Salah AL HAMDANI : Ce qu’il reste de lumière suivi de Au large de Douleur (Les Éditions Sauvages éd., 2020), 148 pages, 13 euros – Ti ar Vro, Place des Droits de l’Homme – 29270 Carhaix ou editionssauvages@orange.fr
Ce livre est une nouvelle édition de deux recueils écrits en français, parus en 1999 et 2000. Après 20 ans de maturation, rien ou si peu de choses ont changé dans l’univers violent où avait vécu l’auteur avant son exil. « Ton adieu / mon Irak / a fait de moi un songe » mais avec encore tant et tant de cauchemars qui brouillent le sommeil. La rupture et la perte sont présentes dans presque tous les poèmes. Cette traque permanente et tragique se dresse comme un barrage contre l’oubli. Salah Al Hamdani l’affirme : cela lui sert à se « délivrer des rêves barbelés / où naît l’exil » et à « s’éloigner dans le mirage de l’écriture / à la recherche d’une autre lumière ». Ces poèmes prennent une envergure plus grande encore en lecture à haute voix comme on a pu le découvrir à Sète lors des Voix Vives de la Méditerranée en juillet dernier. La voix de ce grand poète résonne comme un avertissement pour les personnes qui penseraient que tout est résolu. Quand le poète affirme qu’il « traque le mensonge de cette vie insupportable », ce n’est pas pour se perdre en vaines plaintes. Entre souvenirs de plus en plus lointains et souffles de plus en plus difficiles, il tente d’avancer sur des « chemins aux espoirs barbelés », là où « des exils à perte de vue / chantent la désolation ».

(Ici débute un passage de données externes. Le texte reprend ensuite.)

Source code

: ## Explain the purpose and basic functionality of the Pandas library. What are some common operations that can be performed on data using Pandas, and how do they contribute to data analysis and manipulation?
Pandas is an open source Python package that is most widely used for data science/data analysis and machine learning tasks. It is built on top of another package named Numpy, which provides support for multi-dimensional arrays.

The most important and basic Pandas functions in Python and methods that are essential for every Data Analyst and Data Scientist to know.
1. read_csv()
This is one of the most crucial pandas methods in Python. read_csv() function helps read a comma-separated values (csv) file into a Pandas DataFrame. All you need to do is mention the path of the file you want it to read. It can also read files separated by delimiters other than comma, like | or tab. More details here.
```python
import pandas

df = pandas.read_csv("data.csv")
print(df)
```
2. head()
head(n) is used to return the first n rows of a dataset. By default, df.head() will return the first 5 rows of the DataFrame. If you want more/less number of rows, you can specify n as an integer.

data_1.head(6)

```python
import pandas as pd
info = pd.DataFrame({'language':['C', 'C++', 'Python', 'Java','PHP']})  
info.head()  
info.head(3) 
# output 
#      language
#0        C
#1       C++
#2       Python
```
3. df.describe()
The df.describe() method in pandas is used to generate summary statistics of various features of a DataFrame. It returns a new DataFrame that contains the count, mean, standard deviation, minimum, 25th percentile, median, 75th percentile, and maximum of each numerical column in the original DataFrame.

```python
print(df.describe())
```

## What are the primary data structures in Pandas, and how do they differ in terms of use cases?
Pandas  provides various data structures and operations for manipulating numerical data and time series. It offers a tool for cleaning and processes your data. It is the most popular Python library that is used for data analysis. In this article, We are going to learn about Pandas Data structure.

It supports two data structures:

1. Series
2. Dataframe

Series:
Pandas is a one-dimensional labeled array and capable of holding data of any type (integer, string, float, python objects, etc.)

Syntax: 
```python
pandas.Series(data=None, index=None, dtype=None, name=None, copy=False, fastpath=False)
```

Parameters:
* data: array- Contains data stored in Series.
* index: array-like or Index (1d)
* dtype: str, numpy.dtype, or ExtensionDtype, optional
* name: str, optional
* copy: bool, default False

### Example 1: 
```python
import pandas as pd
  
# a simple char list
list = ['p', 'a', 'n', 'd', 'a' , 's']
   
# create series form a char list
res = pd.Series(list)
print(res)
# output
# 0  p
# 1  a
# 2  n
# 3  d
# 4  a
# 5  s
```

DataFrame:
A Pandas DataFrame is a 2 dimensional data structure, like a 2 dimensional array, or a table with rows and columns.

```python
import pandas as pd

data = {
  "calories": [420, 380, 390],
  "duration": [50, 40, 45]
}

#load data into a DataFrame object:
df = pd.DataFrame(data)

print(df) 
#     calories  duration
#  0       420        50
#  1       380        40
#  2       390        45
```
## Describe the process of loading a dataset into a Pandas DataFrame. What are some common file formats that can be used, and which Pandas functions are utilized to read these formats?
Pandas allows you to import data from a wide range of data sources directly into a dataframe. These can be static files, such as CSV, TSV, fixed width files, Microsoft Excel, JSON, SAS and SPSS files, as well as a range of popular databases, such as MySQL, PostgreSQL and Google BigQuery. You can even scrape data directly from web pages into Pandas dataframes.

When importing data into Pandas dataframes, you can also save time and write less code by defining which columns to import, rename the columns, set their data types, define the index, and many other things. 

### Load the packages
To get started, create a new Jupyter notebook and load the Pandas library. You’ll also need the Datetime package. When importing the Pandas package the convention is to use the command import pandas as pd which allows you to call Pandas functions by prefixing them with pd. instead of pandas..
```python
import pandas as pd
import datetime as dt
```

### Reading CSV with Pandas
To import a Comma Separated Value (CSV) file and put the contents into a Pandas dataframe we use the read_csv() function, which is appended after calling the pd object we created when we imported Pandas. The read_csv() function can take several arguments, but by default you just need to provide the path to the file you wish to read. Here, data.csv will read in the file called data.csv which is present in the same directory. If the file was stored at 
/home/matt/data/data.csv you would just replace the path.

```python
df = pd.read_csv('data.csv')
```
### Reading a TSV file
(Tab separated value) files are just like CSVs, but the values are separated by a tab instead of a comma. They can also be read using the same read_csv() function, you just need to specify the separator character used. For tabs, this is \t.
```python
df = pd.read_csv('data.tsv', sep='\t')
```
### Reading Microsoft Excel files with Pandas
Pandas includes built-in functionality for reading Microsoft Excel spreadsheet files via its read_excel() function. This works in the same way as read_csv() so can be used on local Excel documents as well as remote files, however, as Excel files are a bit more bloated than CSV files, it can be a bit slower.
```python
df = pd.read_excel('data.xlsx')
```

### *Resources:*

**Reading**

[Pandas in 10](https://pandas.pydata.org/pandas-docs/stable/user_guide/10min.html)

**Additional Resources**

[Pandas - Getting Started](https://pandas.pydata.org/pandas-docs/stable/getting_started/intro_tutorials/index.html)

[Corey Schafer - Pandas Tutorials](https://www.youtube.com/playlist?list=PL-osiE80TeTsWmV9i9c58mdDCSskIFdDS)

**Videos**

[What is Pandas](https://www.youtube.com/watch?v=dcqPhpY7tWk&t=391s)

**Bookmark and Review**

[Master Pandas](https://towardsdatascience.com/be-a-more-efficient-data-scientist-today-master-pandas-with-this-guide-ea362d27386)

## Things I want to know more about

Christophe JUBIEN : Ce n’est que moi (Gros Textes éd., 2020), 94 pages, 7 euros – Fontfourane – 05380 Châteauroux-les-Alpes ou gros.textes@laposte.net
« Ce n’est que moi » dit humblement celui qui déclare « bricoler des émissions dans une petite radio d’intérêt local ». Ce n’est que moi, c’est aussi le titre du dernier poème de ce livre qui confirme l’évidente modestie de ce poète. Ici, les sens sont en éveil permanent et permettent de transformer la banalité d’une rude réalité en petits miracles quotidiens. Grâce à de petits tableaux à la Jean Follain, Jubien développe des instantanés photographiques où la détresse et la merveille de l’existence sont à l’œuvre. Ici, pas de jérémiades dans une existence pourtant encombrée de difficultés de toutes sortes. La prodigieuse faculté d’observation de l’auteur lui fait rejeter ce qui est clinquant et tapageur au profit de choses inaperçues : une orchidée dans un vase au long cou, un ivrogne à sa fenêtre, un pigeon tombé d’un toit, un couple de vieillards que la cloche du soir rappelle à l’heure du souper,…En point d’orgue, et vraiment à part des autres poèmes, on lira avec attention le long texte en 8 parties intitulé Mort d’homme sur le suicide de son père, ou comment dire beaucoup en peu de mots. Ave ce nouveau livre, Christophe Jubien poursuit sa randonnée poétique tout en restant fidèle à lui-même et à ses valeurs humanistes.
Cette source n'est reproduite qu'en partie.